Find the line with "antes de usarla" in the records below. Copy it and every line after it, up to and including the line with "3. Los nombres".

··· Material for this task ···

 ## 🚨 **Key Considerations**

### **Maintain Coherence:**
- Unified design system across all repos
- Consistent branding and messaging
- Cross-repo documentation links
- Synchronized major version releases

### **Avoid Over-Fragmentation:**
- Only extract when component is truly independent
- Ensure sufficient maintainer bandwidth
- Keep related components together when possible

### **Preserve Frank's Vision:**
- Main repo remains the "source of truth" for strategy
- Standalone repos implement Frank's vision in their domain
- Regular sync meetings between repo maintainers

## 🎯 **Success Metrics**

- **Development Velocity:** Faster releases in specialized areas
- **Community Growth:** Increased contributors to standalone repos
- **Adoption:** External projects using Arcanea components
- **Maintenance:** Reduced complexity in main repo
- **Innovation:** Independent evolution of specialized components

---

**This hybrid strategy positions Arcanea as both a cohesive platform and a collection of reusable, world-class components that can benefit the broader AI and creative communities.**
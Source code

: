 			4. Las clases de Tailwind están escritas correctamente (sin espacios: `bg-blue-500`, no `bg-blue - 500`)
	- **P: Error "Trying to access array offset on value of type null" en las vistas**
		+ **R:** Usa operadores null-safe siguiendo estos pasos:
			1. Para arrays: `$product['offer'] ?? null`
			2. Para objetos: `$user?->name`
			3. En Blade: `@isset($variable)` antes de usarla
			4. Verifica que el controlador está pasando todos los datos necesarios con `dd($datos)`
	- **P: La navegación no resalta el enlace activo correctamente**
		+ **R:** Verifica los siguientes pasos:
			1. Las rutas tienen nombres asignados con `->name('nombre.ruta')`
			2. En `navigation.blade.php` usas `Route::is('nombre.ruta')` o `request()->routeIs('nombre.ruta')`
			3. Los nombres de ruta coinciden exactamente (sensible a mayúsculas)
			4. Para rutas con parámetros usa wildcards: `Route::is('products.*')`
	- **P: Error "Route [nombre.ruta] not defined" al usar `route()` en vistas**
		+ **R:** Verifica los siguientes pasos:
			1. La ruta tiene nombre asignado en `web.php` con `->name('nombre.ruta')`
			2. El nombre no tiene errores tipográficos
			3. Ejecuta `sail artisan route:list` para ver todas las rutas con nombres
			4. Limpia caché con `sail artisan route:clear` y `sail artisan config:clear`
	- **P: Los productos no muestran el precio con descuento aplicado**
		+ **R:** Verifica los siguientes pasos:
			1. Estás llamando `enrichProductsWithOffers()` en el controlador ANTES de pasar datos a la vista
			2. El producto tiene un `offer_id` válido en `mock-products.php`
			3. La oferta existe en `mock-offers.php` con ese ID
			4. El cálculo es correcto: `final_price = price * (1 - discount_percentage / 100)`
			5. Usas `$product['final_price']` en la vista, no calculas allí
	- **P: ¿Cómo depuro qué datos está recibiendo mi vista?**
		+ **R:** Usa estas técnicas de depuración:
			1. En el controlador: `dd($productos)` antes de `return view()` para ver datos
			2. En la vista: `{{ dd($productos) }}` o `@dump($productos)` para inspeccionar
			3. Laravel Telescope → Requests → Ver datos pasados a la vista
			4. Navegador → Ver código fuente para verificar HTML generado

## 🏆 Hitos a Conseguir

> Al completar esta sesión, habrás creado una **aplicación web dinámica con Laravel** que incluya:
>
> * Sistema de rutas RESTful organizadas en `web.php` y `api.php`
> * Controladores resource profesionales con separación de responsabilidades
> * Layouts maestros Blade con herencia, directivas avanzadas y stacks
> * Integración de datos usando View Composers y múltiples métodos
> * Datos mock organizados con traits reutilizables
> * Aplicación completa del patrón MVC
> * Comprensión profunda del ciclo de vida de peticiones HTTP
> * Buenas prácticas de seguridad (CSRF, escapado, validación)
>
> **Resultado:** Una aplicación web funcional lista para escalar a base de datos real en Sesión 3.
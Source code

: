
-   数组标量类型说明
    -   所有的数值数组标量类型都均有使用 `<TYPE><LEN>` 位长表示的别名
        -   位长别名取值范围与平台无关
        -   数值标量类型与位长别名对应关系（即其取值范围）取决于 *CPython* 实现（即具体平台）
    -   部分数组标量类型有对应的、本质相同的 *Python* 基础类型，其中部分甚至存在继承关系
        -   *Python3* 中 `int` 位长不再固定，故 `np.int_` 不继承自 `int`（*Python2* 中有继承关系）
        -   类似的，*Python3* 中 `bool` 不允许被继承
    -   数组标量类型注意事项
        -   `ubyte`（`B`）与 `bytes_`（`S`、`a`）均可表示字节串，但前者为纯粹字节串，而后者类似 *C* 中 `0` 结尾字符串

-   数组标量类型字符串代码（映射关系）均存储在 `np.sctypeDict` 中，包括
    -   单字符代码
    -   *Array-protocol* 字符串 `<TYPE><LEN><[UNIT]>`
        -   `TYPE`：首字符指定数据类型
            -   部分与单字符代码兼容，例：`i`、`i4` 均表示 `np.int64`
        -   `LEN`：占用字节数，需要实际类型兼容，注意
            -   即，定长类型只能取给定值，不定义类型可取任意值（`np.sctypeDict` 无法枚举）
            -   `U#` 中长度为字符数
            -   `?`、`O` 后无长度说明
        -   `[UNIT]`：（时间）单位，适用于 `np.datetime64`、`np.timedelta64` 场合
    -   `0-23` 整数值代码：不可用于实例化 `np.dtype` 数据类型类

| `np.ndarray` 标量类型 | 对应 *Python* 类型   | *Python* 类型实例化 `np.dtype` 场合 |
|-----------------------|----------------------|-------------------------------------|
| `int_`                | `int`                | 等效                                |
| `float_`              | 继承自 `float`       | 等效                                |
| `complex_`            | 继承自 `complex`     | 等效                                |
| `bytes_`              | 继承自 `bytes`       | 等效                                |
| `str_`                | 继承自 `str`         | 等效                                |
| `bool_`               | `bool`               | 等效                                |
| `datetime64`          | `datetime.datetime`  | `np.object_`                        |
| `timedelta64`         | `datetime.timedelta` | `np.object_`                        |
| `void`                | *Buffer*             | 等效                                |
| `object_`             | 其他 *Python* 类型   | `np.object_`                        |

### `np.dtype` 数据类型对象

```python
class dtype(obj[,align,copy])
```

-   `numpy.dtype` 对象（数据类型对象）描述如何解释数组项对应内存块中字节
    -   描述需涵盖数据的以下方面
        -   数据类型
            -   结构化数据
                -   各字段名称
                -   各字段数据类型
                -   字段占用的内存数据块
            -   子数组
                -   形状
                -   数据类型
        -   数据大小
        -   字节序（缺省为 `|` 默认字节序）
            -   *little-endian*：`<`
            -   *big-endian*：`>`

···

The completed task:
			3. En Blade: `@isset($variable)` antes de usarla
			4. Verifica que el controlador está pasando todos los datos necesarios con `dd($datos)`
	- **P: La navegación no resalta el enlace activo correctamente**
		+ **R:** Verifica los siguientes pasos:
			1. Las rutas tienen nombres asignados con `->name('nombre.ruta')`
			2. En `navigation.blade.php` usas `Route::is('nombre.ruta')` o `request()->routeIs('nombre.ruta')`
			3. Los nombres de ruta coinciden exactamente (sensible a mayúsculas)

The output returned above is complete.